L'essentiel de la plate-forme électorale de ce parti fondé à l'automne 2004 mise sur le développement durable et un réseau de tramways de 250 kilomètres qui étendrait ses ramifications sur tout le territoire de la métropole. Estimée à 15 milliards de dollars, la construction de ce réseau pourrait s'échelonner sur une période de 15 ans. Projet Montréal propose aussi de transformer en artères piétonnières les rues Sainte-Catherine et Saint-Paul ainsi que l'avenue du Mont-Royal et de réduire le coût de la carte autobus-métro (CAM) à 40 $ (20 $ pour les étudiants). Pour financer ces mesures, Projet Montréal propose d'instaurer un péage sur tous les ponts ceinturant l'île, de hausser la taxe sur les carburants et d'imposer une taxe sur les stationnements.
À ceux qui lui reprochent de se cantonner dans ces thèmes et de faire des transports une obsession au détriment des autres aspects de la vie municipale, Richard Bergeron rétorque: «Pour nous, le tramway est la clé qui nous amène à de nouveaux mécanismes de développement, vers une meilleure qualité de vie urbaine et vers une nouvelle prospérité pour Montréal. On insiste beaucoup sur la clé parce que, sans clé, on ne va nulle part. Après ça, on peut parler interminablement des autres aspects de la vie de la ville.»
Un réseau de tramways moderne, similaire à ceux qu'on retrouve dans certaines villes d'Europe, dont Strasbourg, permettrait aux Montréalais de se réapproprier leur ville, croit M. Bergeron, qui devient intarissable au sujet de ce mode de transport écologique et silencieux. Selon lui, il faut repenser tout l'aménagement de la ville et appliquer de nouveaux concepts dans une perspective à long terme. Même ses deux adversaires reconnaissent les vertus de son programme, affirme-t-il, mais la classe politique actuelle, dit-il, appréhende une «résistance féroce» de la population face à de tels projets. Pour Richard Bergeron, il importe d'opérer un premier virage pour que cette façon de faire devienne la normalité au bout de quelques années.
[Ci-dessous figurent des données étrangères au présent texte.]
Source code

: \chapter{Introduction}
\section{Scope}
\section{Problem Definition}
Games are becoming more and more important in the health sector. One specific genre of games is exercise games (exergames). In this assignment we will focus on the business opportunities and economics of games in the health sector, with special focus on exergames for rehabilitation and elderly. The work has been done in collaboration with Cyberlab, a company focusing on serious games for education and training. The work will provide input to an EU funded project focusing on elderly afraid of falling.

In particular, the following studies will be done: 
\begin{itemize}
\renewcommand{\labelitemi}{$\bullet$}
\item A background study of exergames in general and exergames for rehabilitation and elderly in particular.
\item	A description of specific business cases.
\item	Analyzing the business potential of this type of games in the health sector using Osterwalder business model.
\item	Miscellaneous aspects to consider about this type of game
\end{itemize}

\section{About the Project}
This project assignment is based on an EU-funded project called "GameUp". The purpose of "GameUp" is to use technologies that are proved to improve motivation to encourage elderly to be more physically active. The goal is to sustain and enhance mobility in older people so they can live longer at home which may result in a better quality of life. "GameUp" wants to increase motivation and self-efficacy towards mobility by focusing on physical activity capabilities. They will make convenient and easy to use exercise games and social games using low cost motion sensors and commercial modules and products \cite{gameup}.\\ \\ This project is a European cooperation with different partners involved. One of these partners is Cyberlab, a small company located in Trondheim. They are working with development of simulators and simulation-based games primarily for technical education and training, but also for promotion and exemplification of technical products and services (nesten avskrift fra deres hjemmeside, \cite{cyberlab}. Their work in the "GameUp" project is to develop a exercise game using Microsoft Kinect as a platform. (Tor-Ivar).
Architecte, urbaniste et spécialiste en aménagement, M. Bergeron a été au ministère de la Métropole et a occupé le poste de responsable des analyses stratégiques à l'Agence métropolitaine de transport (AMT). Quand il a eu l'idée, en 2003, de fonder un parti municipal, il ne pensait pas en devenir le chef. Faute d'avoir pu attirer de gros noms, parmi lesquels Louise Harel, Richard Bergeron s'est finalement fait à l'idée de diriger lui-même le parti. «La politique, c'est quand même un peu intimidant. Ça prend tout ton petit change de confiance en toi pour dire: "j'ose m'avancer", confie-t-il. Mais je m'aperçois que j'aime ça. C'est l'fun à mort!»
L'objectif de Richard Bergeron est d'obtenir l'appui d'au moins 10 % des électeurs à la mairie et de faire élire entre trois et huit candidats dimanche. Est-ce réaliste? Certainement, répond-il d'emblée. Sauf qu'un sondage réalisé par Léger Marketing lui accorde un maigre taux de 4 % d'intentions de vote. Richard Bergeron refuse de croire que ces résultats puissent être fiables.
N'empêche que ce sondage dévastateur a fait mal au parti. «Ce fut une douche d'eau froide, avoue-t-il. Du jour au lendemain, le membership a cessé de rentrer. Alors qu'on avait entre 10 et 15 membres tous les jours, on n'en a eu que sept ou huit depuis la publication du sondage. C'est d'une redoutable efficacité pour démobiliser.»
Faire une première incursion à l'hôtel de ville permettrait de consolider les assises du parti et de préparer le terrain en vue des élections de 2009. Le verdict du 6 novembre sera donc crucial non seulement pour lui mais pour l'avenir du parti. «À la mairie, je vais être battu, mais il faut que je sois battu la tête haute, sans que ça mette en cause ma crédibilité comme chef de parti, comme idéateur d'une nouvelle politique urbaine», explique-t-il.